- Film poster
- Directed by: Sam McGlynn
- Written by: Paul Spence
- Produced by: Kyle Irving Paul Spence
- Starring: Paul Spence Star Slade Will Sasso Stephen McHattie Mary Walsh
- Cinematography: Samy Inayeh
- Edited by: Reginald Harkema
- Music by: Justin Delorme Paul Spence
- Production company: Eagle Vision
- Distributed by: Mongrel Media
- Release date: September 6, 2024;
- Running time: 90 minutes
- Country: Canada
- Language: English

= Deaner '89 =

2024 film

Deaner '89 is a 2024 Canadian action comedy film directed by Sam McGlynn. It stars Paul Spence, Star Slade, Will Sasso, and Mary Walsh.

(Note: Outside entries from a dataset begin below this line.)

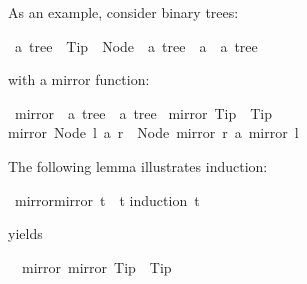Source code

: \begin{isabellebody}
\begin{isamarkuptext}
As an example, consider binary trees:%
\end{isamarkuptext}%
\isamarkuptrue%
\isamarkupfalse%
\ {}a\ tree\ {}\ Tip\ {}\ Node\ \ {}{}a\ tree{}\ \ {}a\ \ {}{}a\ tree{}%
\begin{isamarkuptext}%
with a mirror function:%
\end{isamarkuptext}%
\isamarkuptrue%
\isamarkupfalse%
\ mirror\ {}{}\ {}{}a\ tree\ {}\ {}a\ tree{}\ \isanewline
{}mirror\ Tip\ {}\ Tip{}\ {}\isanewline
{}mirror\ {}Node\ l\ a\ r{}\ {}\ Node\ {}mirror\ r{}\ a\ {}mirror\ l{}{}%
\begin{isamarkuptext}%
The following lemma illustrates induction:%
\end{isamarkuptext}%
\isamarkuptrue%
\isamarkupfalse%
\ {}mirror{}mirror\ t{}\ {}\ t{}\isanewline
%
\isadelimproof
%
\endisadelimproof
%
\isatagproof
{}\isamarkupfalse%
{}induction\ t{}%
\begin{isamarkuptxt}%
yields
\begin{isabelle}%
\ {}{}\ mirror\ {}mirror\ Tip{}\ {}\ Tip\isanewline

\end{isabelle}
\end{isamarkuptxt}
\end{isabellebody}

Spence plays Dean Murdoch, a metalhead character from the FUBAR series.

The film was released in theaters on September 6, 2024.

Despite the Murdoch character having previously appeared in the FUBAR films, the film is not considered a FUBAR sequel, but a standalone film.

==Plot==

In 1989, Murdoch and his sister first become interested in heavy metal music, soon after learning that their adoptive parents have hidden from them that they are Indigenous. Dean is Métis and his sister is Blackfoot. They go on a trip to Calgary to see a band.

==Inspiration==
The film's content related to Indigenous identity was partly inspired by Spence's own family history. His father was adopted into a non-Indigenous family in Prince Albert, Saskatchewan and only learned as an adult that his parents were Métis (and that his ancestor, Scottish-Métis leader Andrew Spence, had been part of the North-West Resistance). According to Spence, "It seemed like such a natural fit to take some of my father's stories, as well as my own, to create something fun and funny, but that also had some heart and authenticity — where audiences will laugh their asses off, but also learn something about Canada's complicated history."

==Reception==
Thom Ernst of Original Cin gave the film a B− and wrote, "The comedy here doesn't pull punches — big gags, big cameos, big laughs. Not all of it works, but when it does, it works beautifully."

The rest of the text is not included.